American meteorology satellite

The Weather System Follow-on Microwave (WSF-M) satellite is the United States Department of Defense's next-generation operational environmental satellite system. WSF-M will be a Sun-synchronous low Earth orbit (LEO) satellite with a passive microwave imaging radiometer instrument and hosted furnished Energetic Charged Particle (ECP) sensor. Space Operations Command intends to include ECP sensors on all future satellites for space weather monitoring, starting from the early 2020s.

==History==
WSF-M is the first satellite in the Weather System Follow-on (WSF) program.
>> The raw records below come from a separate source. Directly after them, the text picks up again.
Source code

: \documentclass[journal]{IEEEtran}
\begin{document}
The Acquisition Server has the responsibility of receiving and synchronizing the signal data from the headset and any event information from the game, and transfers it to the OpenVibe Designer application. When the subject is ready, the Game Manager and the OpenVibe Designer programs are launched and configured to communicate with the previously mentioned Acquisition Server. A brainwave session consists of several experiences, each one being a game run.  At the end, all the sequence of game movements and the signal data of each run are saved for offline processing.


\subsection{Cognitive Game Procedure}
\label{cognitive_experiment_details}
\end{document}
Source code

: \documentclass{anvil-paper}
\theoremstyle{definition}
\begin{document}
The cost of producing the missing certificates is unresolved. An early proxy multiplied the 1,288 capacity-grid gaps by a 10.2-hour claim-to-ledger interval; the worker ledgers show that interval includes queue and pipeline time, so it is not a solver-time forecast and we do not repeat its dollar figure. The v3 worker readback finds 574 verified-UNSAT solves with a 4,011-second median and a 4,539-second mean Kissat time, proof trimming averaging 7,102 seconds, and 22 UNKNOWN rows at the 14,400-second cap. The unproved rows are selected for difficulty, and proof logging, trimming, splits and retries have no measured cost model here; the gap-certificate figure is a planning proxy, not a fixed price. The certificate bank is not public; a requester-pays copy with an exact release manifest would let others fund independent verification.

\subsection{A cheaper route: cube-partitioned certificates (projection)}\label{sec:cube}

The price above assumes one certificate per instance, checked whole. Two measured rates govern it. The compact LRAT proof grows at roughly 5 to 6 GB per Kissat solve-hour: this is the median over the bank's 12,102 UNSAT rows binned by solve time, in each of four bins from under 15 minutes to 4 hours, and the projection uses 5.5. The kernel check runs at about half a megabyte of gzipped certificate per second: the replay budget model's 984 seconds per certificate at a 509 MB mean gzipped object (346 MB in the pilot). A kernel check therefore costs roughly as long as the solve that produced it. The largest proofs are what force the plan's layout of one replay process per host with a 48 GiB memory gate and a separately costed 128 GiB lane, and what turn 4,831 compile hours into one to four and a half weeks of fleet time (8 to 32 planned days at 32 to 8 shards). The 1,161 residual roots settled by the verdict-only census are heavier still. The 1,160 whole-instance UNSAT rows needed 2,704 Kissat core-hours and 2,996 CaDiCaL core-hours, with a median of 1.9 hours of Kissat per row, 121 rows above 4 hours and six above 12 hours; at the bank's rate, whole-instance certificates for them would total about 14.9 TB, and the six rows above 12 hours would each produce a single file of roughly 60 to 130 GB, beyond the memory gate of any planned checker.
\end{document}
Following the cancellation of the National Polar-orbiting Operational Environmental Satellite System (NPOESS), the Air Force continued the development of a weather satellite under the Defense Weather Satellite System (DWSS) program based on NPOESS. However, when that system faced delays and funding issues, the White House cancelled it and instituted the WSF program.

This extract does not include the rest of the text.